This is just one layer, but when you consider the added layer from those choosing what appears in a publication, then it becomes even crazier and harder to persuade the public. Publications, in an effort to appease advertisers and their readers, often try not to showcase the most graphic images from a story. The editors state that their readers don’t want to see these images. Though at the same time, one can argue that this was done years ago too. Eddie Adams’ Pulitzer Prize winning photo of a Viet Cong being assassinated perhaps made people gasp with shock. The image still does to this day.

People these days are easily offended, and unfortunately that doesn’t mean that it becomes easier to sway someone’s attention because images and publications are so varied that a person can move on to the next thing and stop worrying about seeing something that offends them. People and those in power alike end up just moving on in life.

The Most Powerful Images Are Yet to Be Truly Discovered

Because of these layers of censorship, one can argue that there are most likely many very powerful images that can and should be showcased but that editors are too afraid to show people lest they lose the relationship that they’ve been cultivating with their audience for a while. In the sense that they have to ensure that photojournalists and others continue to get paid, it’s a smart tactic. However, it just means that the public continues to see images that won’t necessarily change their opinions or force action.

Konrad Lembcke

Where this is most evident is amongst the work of some of the greatest photographers still alive, and in this case we’ll focus on Susan Meiselas. The Magnum photographer has photographed and focused on war for a really long time. While the conflicts in Latin America she covered have died down quite a bit, it’s arguable that more of it had to do with the flow of resources from the United States to drug cartels.

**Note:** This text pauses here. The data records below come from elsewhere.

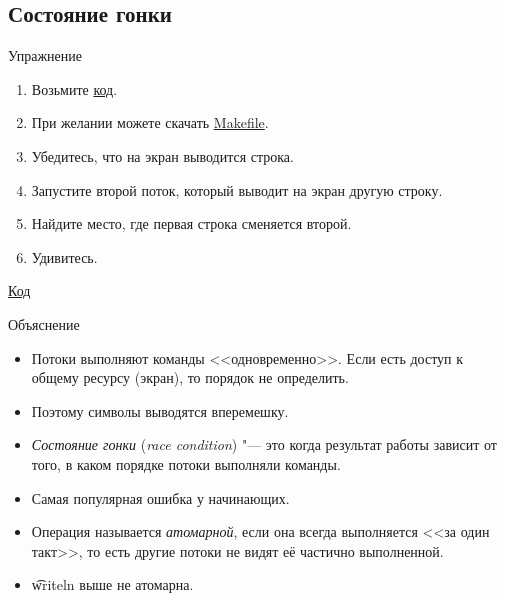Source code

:\subsection{Состояние гонки}

\begin{frame}
\end{frame}

\begin{frame}{Упражнение}
	\begin{enumerate}
		\item Возьмите \href{https://github.com/yeputons/fall-2017-paradigms/raw/master/171023/sources/03-writeln-single.cpp}{код}.
		\item При желании можете скачать \href{https://github.com/yeputons/fall-2017-paradigms/raw/master/171023/sources/Makefile}{Makefile}.
		\item Убедитесь, что на экран выводится строка.
		\item Запустите второй поток, который выводит на экран другую строку.
		\item Найдите место, где первая строка сменяется второй.
		\item Удивитесь.
	\end{enumerate}
	\href{https://github.com/yeputons/fall-2017-paradigms/raw/master/171023/sources/04-writeln-race.cpp}{Код}
\end{frame}

\begin{frame}{Объяснение}
	\begin{itemize}
		\item
			Потоки выполняют команды <<одновременно>>.
			Если есть доступ к общему ресурсу (экран), то порядок не определить.
		\item
			Поэтому символы выводятся вперемешку.
		\item
			\textit{Состояние гонки} (\textit{race condition}) "--- это когда результат работы зависит от того, в каком порядке потоки выполняли команды.
		\item
			Самая популярная ошибка у начинающих.
		\item
			Операция называется \textit{атомарной}, если она всегда выполняется <<за один такт>>,
			то есть другие потоки не видят её частично выполненной.
		\item
			\t{writeln} выше не атомарна.
	\end{itemize}
\end{frame}

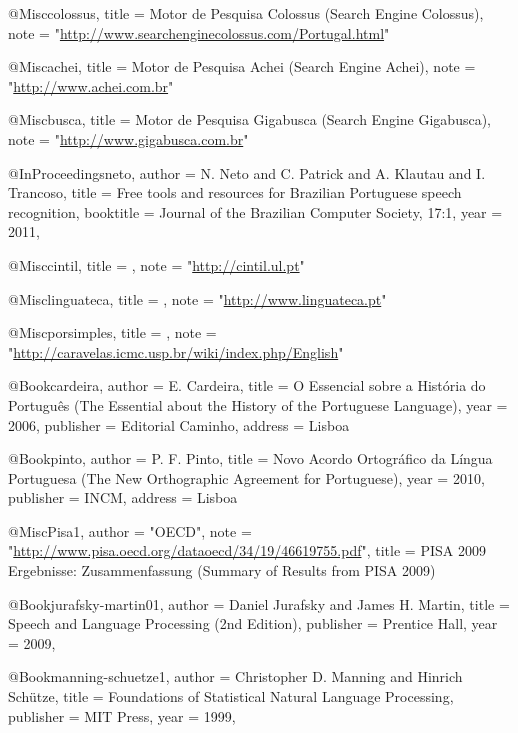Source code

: @Misc{colossus,
  title =	 {{Motor de Pesquisa Colossus (Search Engine Colossus)}},
  note =
                  "\url{http://www.searchenginecolossus.com/Portugal.html}"
}

@Misc{achei,
  title =	 {{Motor de Pesquisa Achei (Search Engine Achei)}},
  note =
                  "\url{http://www.achei.com.br}"
}

@Misc{busca,
  title =	 {{Motor de Pesquisa Gigabusca (Search Engine Gigabusca)}},
  note =
                  "\url{http://www.gigabusca.com.br}"
}


@InProceedings{neto,
  author =	 {N. Neto and C. Patrick and  A. Klautau and I. Trancoso},
  title =	 {{Free tools and resources for Brazilian
\newblock Portuguese speech recognition}},
  booktitle =	 {Journal of the Brazilian Computer Society, 17:1},
  year =	 2011,
}

@Misc{cintil,
  title =	 {{}},
  note =
                  "\url{http://cintil.ul.pt}"
}

@Misc{linguateca,
  title =	 {{}},
  note =
                  "\url{http://www.linguateca.pt}"
}

@Misc{porsimples,
  title =	 {{}},
  note =
                  "\url{http://caravelas.icmc.usp.br/wiki/index.php/English}"
}


@Book{cardeira,
  author =	 {E. Cardeira},
  title =	 {{O Essencial sobre a História do Português (The Essential about the History of the Portuguese Language)}},
  year =	 2006,
  publisher = {Editorial Caminho},
  address =	 {Lisboa}
}


@Book{pinto,
  author =	 {P. F. Pinto},
  title =	 {{ Novo Acordo Ortográfico da Língua Portuguesa (The New Orthographic Agreement for Portuguese)}},
  year =	 2010,
  publisher = {INCM},
  address =	 {Lisboa}
}

@Misc{Pisa1,
  author =	 "OECD",
  note =
                  "\url{http://www.pisa.oecd.org/dataoecd/34/19/46619755.pdf}",
  title =	 {{PISA 2009 Ergebnisse: Zusammenfassung (Summary of
                  Results from PISA 2009)}}
}


@Book{jurafsky-martin01,
  author = 	 {Daniel Jurafsky and James H. Martin},
  title = 	 {{Speech and Language Processing (2nd Edition)}},
  publisher = 	 {Prentice Hall},
  year = 	 {2009},
}


@Book{manning-schuetze1,
  author = 	 {Christopher D. Manning and Hinrich Schütze},
  title = 	 {{Foundations of Statistical Natural Language Processing}},
  publisher = 	 {MIT Press},
  year = 	 {1999},
}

The Web and Attention Spans

Culminating and threading together all of these ideas is one of the most paramount of human behaviors these days: short attention spans. Because there is so much information, we sit there trying to go through it all while multi-tasking. But at the same time, the NYTimes can do a fantastic photo essay on the condition of the Projects, but someone can also easily move on to the Real Estate section if they wish. That’s the choice of the person, and unfortunately with so much choice out there, it’s easy for people to forget what’s important.

So how can documentary photographers solve this issue? To be honest, I’m not quite sure that they can–the power is more in the hands of the photo editors, gatekeepers, and those who manage the algorithms to get people and their opinions changing to force meaningful action. But Documentary photographers can come together to form small collectives in order to show off the work that they do in order to instigate changes of some sort.

They just need the funding to do this.